Mark Chandler head of marketing strategy and digital development, Marie Curie Cancer Care

If you think Shelter is a charity that helps to house homeless people, you're wrong.

Last year, it offered guidance and advice on housing and legal issues to more than 170,000 people to help stop them ending up on the street in the first place. This preventative approach is, potentially, a fundraising Achilles heel.

Demand for Shelter's services is increasing at a time when donations are declining. Its recent campaign focuses on the state of the housing market and its need for more funds so it can advise more people. Yet, while it promotes the service, it doesn't have an emotive or compelling element to encourage people to donate. Supporting the provision of advice doesn't provide the warm, fuzzy feeling you get from believing your donation will result in a direct action to support a person in need.

When selected, the new chief executive will be keen to reverse the decline in donations and ensure that Shelter is viewed as a charity that provides an essential service to help families keep their homes.

Without focusing on the people it has helped, it may find donations continue to decline in the tough times ahead.

Remedy

  • Focus on the people Shelter has helped and what it has achieved for them, rather than the service, to make the brand more personal and emotive and therefore boost donations.
  • Use the high-profile economic crisis and government relationship to secure additional funding.
  • When selecting the next chief executive, choose someone with a strong commercial background who will predominantly focus on the fundraising activity to exploit every opportunity.

 

Clive Mollett founder and managing director, 121 Fundraising

Shelter's woes are, sadly, not unique but neither are they vested solely in the current recession.
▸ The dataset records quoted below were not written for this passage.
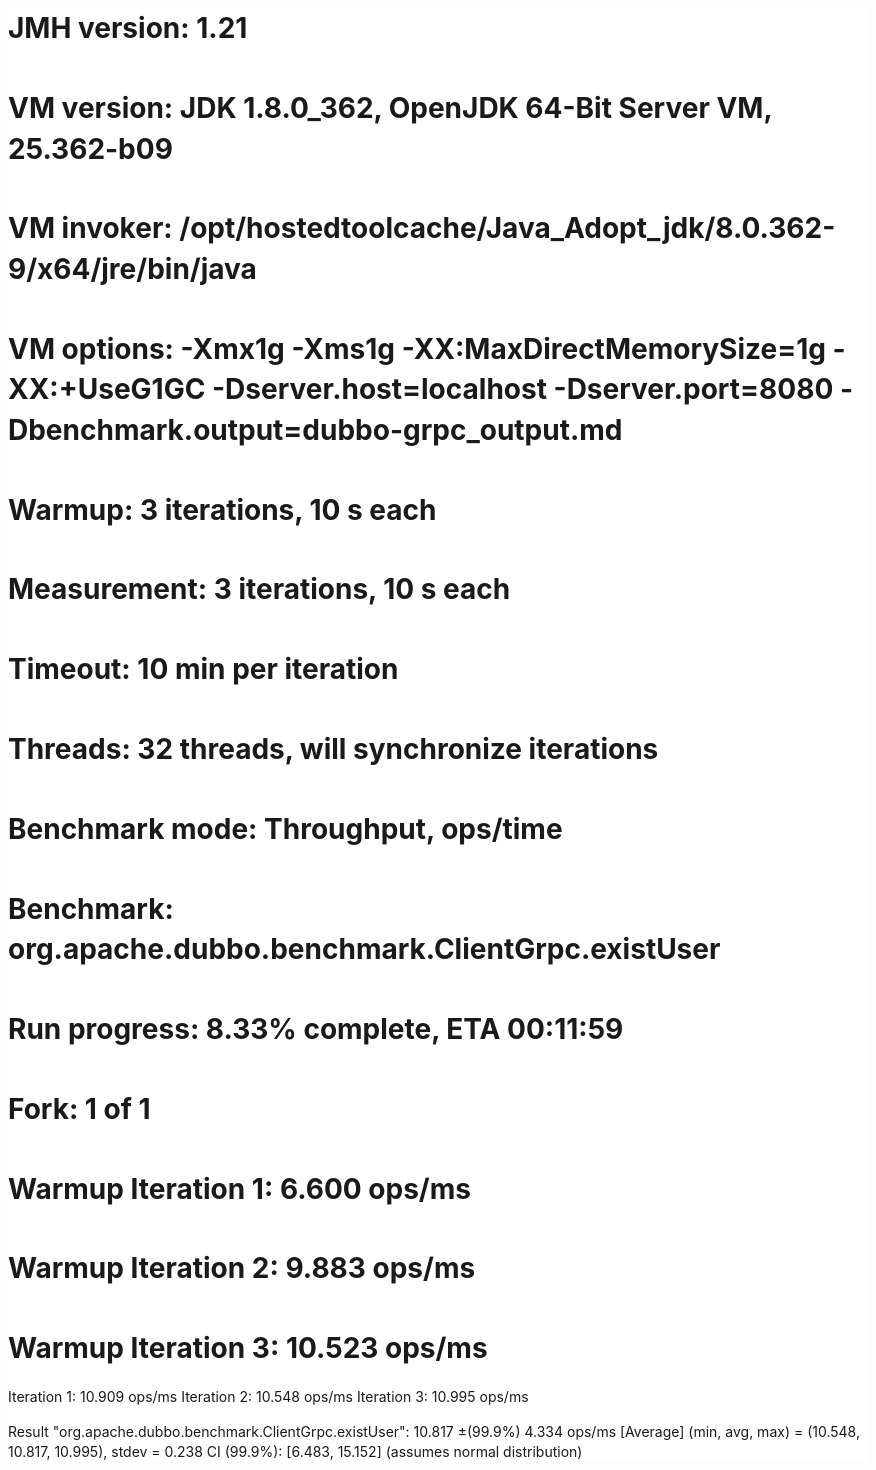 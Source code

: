 
# JMH version: 1.21
# VM version: JDK 1.8.0_362, OpenJDK 64-Bit Server VM, 25.362-b09
# VM invoker: /opt/hostedtoolcache/Java_Adopt_jdk/8.0.362-9/x64/jre/bin/java
# VM options: -Xmx1g -Xms1g -XX:MaxDirectMemorySize=1g -XX:+UseG1GC -Dserver.host=localhost -Dserver.port=8080 -Dbenchmark.output=dubbo-grpc_output.md
# Warmup: 3 iterations, 10 s each
# Measurement: 3 iterations, 10 s each
# Timeout: 10 min per iteration
# Threads: 32 threads, will synchronize iterations
# Benchmark mode: Throughput, ops/time
# Benchmark: org.apache.dubbo.benchmark.ClientGrpc.existUser

# Run progress: 8.33% complete, ETA 00:11:59
# Fork: 1 of 1
# Warmup Iteration   1: 6.600 ops/ms
# Warmup Iteration   2: 9.883 ops/ms
# Warmup Iteration   3: 10.523 ops/ms
Iteration   1: 10.909 ops/ms
Iteration   2: 10.548 ops/ms
Iteration   3: 10.995 ops/ms


Result "org.apache.dubbo.benchmark.ClientGrpc.existUser":
  10.817 ±(99.9%) 4.334 ops/ms [Average]
  (min, avg, max) = (10.548, 10.817, 10.995), stdev = 0.238
  CI (99.9%): [6.483, 15.152] (assumes normal distribution)
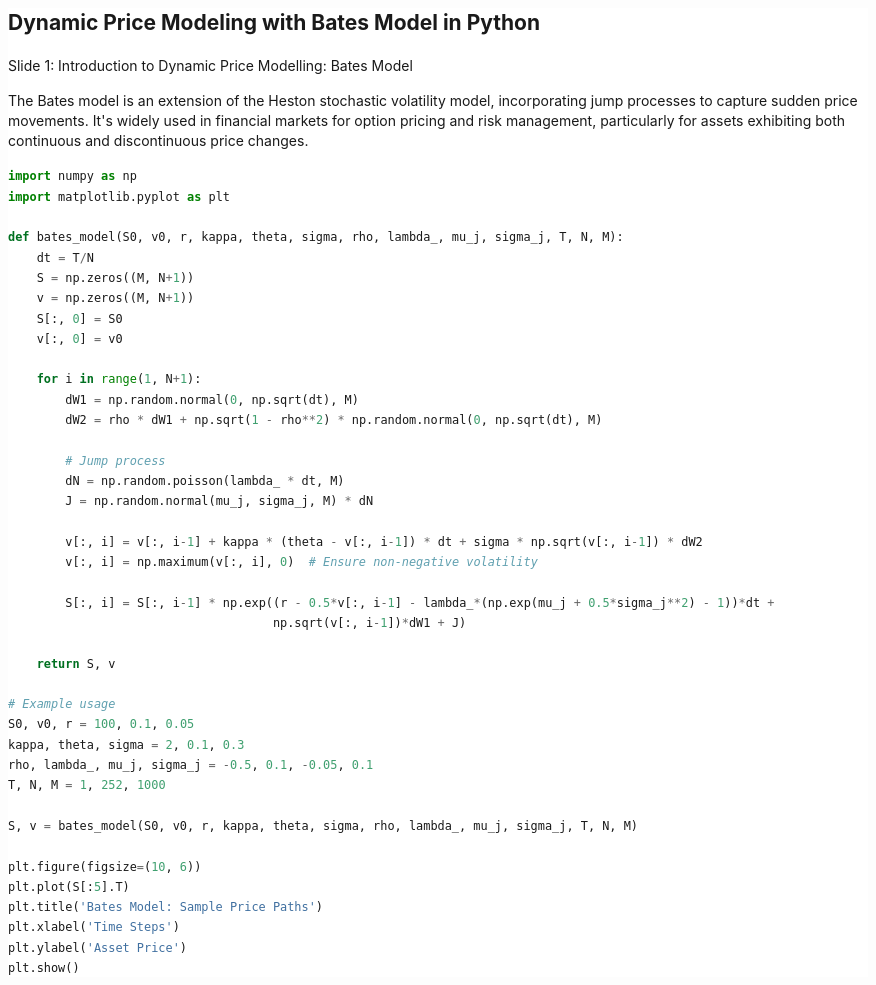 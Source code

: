 ## Dynamic Price Modeling with Bates Model in Python
Slide 1: Introduction to Dynamic Price Modelling: Bates Model

The Bates model is an extension of the Heston stochastic volatility model, incorporating jump processes to capture sudden price movements. It's widely used in financial markets for option pricing and risk management, particularly for assets exhibiting both continuous and discontinuous price changes.

```python
import numpy as np
import matplotlib.pyplot as plt

def bates_model(S0, v0, r, kappa, theta, sigma, rho, lambda_, mu_j, sigma_j, T, N, M):
    dt = T/N
    S = np.zeros((M, N+1))
    v = np.zeros((M, N+1))
    S[:, 0] = S0
    v[:, 0] = v0
    
    for i in range(1, N+1):
        dW1 = np.random.normal(0, np.sqrt(dt), M)
        dW2 = rho * dW1 + np.sqrt(1 - rho**2) * np.random.normal(0, np.sqrt(dt), M)
        
        # Jump process
        dN = np.random.poisson(lambda_ * dt, M)
        J = np.random.normal(mu_j, sigma_j, M) * dN
        
        v[:, i] = v[:, i-1] + kappa * (theta - v[:, i-1]) * dt + sigma * np.sqrt(v[:, i-1]) * dW2
        v[:, i] = np.maximum(v[:, i], 0)  # Ensure non-negative volatility
        
        S[:, i] = S[:, i-1] * np.exp((r - 0.5*v[:, i-1] - lambda_*(np.exp(mu_j + 0.5*sigma_j**2) - 1))*dt + 
                                     np.sqrt(v[:, i-1])*dW1 + J)
    
    return S, v

# Example usage
S0, v0, r = 100, 0.1, 0.05
kappa, theta, sigma = 2, 0.1, 0.3
rho, lambda_, mu_j, sigma_j = -0.5, 0.1, -0.05, 0.1
T, N, M = 1, 252, 1000

S, v = bates_model(S0, v0, r, kappa, theta, sigma, rho, lambda_, mu_j, sigma_j, T, N, M)

plt.figure(figsize=(10, 6))
plt.plot(S[:5].T)
plt.title('Bates Model: Sample Price Paths')
plt.xlabel('Time Steps')
plt.ylabel('Asset Price')
plt.show()
```
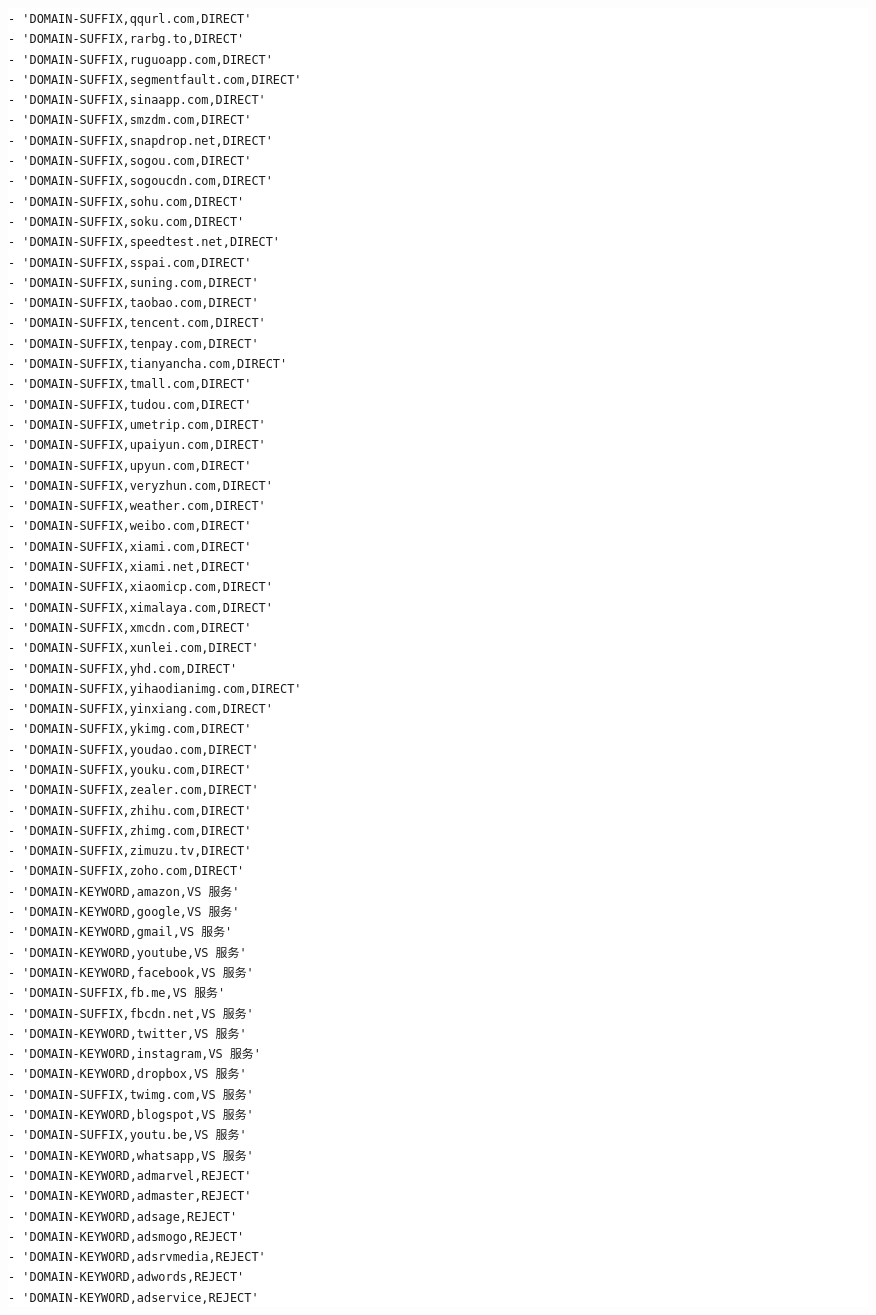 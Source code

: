     - 'DOMAIN-SUFFIX,qqurl.com,DIRECT'
    - 'DOMAIN-SUFFIX,rarbg.to,DIRECT'
    - 'DOMAIN-SUFFIX,ruguoapp.com,DIRECT'
    - 'DOMAIN-SUFFIX,segmentfault.com,DIRECT'
    - 'DOMAIN-SUFFIX,sinaapp.com,DIRECT'
    - 'DOMAIN-SUFFIX,smzdm.com,DIRECT'
    - 'DOMAIN-SUFFIX,snapdrop.net,DIRECT'
    - 'DOMAIN-SUFFIX,sogou.com,DIRECT'
    - 'DOMAIN-SUFFIX,sogoucdn.com,DIRECT'
    - 'DOMAIN-SUFFIX,sohu.com,DIRECT'
    - 'DOMAIN-SUFFIX,soku.com,DIRECT'
    - 'DOMAIN-SUFFIX,speedtest.net,DIRECT'
    - 'DOMAIN-SUFFIX,sspai.com,DIRECT'
    - 'DOMAIN-SUFFIX,suning.com,DIRECT'
    - 'DOMAIN-SUFFIX,taobao.com,DIRECT'
    - 'DOMAIN-SUFFIX,tencent.com,DIRECT'
    - 'DOMAIN-SUFFIX,tenpay.com,DIRECT'
    - 'DOMAIN-SUFFIX,tianyancha.com,DIRECT'
    - 'DOMAIN-SUFFIX,tmall.com,DIRECT'
    - 'DOMAIN-SUFFIX,tudou.com,DIRECT'
    - 'DOMAIN-SUFFIX,umetrip.com,DIRECT'
    - 'DOMAIN-SUFFIX,upaiyun.com,DIRECT'
    - 'DOMAIN-SUFFIX,upyun.com,DIRECT'
    - 'DOMAIN-SUFFIX,veryzhun.com,DIRECT'
    - 'DOMAIN-SUFFIX,weather.com,DIRECT'
    - 'DOMAIN-SUFFIX,weibo.com,DIRECT'
    - 'DOMAIN-SUFFIX,xiami.com,DIRECT'
    - 'DOMAIN-SUFFIX,xiami.net,DIRECT'
    - 'DOMAIN-SUFFIX,xiaomicp.com,DIRECT'
    - 'DOMAIN-SUFFIX,ximalaya.com,DIRECT'
    - 'DOMAIN-SUFFIX,xmcdn.com,DIRECT'
    - 'DOMAIN-SUFFIX,xunlei.com,DIRECT'
    - 'DOMAIN-SUFFIX,yhd.com,DIRECT'
    - 'DOMAIN-SUFFIX,yihaodianimg.com,DIRECT'
    - 'DOMAIN-SUFFIX,yinxiang.com,DIRECT'
    - 'DOMAIN-SUFFIX,ykimg.com,DIRECT'
    - 'DOMAIN-SUFFIX,youdao.com,DIRECT'
    - 'DOMAIN-SUFFIX,youku.com,DIRECT'
    - 'DOMAIN-SUFFIX,zealer.com,DIRECT'
    - 'DOMAIN-SUFFIX,zhihu.com,DIRECT'
    - 'DOMAIN-SUFFIX,zhimg.com,DIRECT'
    - 'DOMAIN-SUFFIX,zimuzu.tv,DIRECT'
    - 'DOMAIN-SUFFIX,zoho.com,DIRECT'
    - 'DOMAIN-KEYWORD,amazon,VS 服务'
    - 'DOMAIN-KEYWORD,google,VS 服务'
    - 'DOMAIN-KEYWORD,gmail,VS 服务'
    - 'DOMAIN-KEYWORD,youtube,VS 服务'
    - 'DOMAIN-KEYWORD,facebook,VS 服务'
    - 'DOMAIN-SUFFIX,fb.me,VS 服务'
    - 'DOMAIN-SUFFIX,fbcdn.net,VS 服务'
    - 'DOMAIN-KEYWORD,twitter,VS 服务'
    - 'DOMAIN-KEYWORD,instagram,VS 服务'
    - 'DOMAIN-KEYWORD,dropbox,VS 服务'
    - 'DOMAIN-SUFFIX,twimg.com,VS 服务'
    - 'DOMAIN-KEYWORD,blogspot,VS 服务'
    - 'DOMAIN-SUFFIX,youtu.be,VS 服务'
    - 'DOMAIN-KEYWORD,whatsapp,VS 服务'
    - 'DOMAIN-KEYWORD,admarvel,REJECT'
    - 'DOMAIN-KEYWORD,admaster,REJECT'
    - 'DOMAIN-KEYWORD,adsage,REJECT'
    - 'DOMAIN-KEYWORD,adsmogo,REJECT'
    - 'DOMAIN-KEYWORD,adsrvmedia,REJECT'
    - 'DOMAIN-KEYWORD,adwords,REJECT'
    - 'DOMAIN-KEYWORD,adservice,REJECT'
Certainly a recessionary climate is especially tough for service-delivery charities. Donations slide and the cost of service provision climbs with growing demand. Moreover, today, many third-sector organisations depend on publicly funded contracts, which tend to become less profitable in a downturn.

Throughout the sector, the greatest concern should be the systemic failure to apply marketing principles to fundraising. The apparent inability to recognise that success relies on identifying and satisfying donors' needs lies behind low and deteriorating levels of giving. Fewer people are donating, and those who do give relatively small sums. Shelter is not alone in its reaction to this being superficial, and based on channels, rather than its core marketing proposition.

Overlaying this with its recent run of poor industrial relations PR, Shelter has also underscored another 'unspeakable truth', reminding potential donors that it is not staffed entirely by kind volunteers, but uses paid professionals.

Remedy

  • Rethink the core proposition to donors. Remember that they don't have the same needs, understanding or aspirations as Shelter trustees.
  • Remember that retention is always going to be more cost-effective than acquisition. Develop a risk/reward matrix for current donors that focuses resources where risk of attrition coincides with optimum income.
  • Develop additional fundraising programmes, where the transactional element is based on a value-added exchange that supporters will find easier to justify in a recession.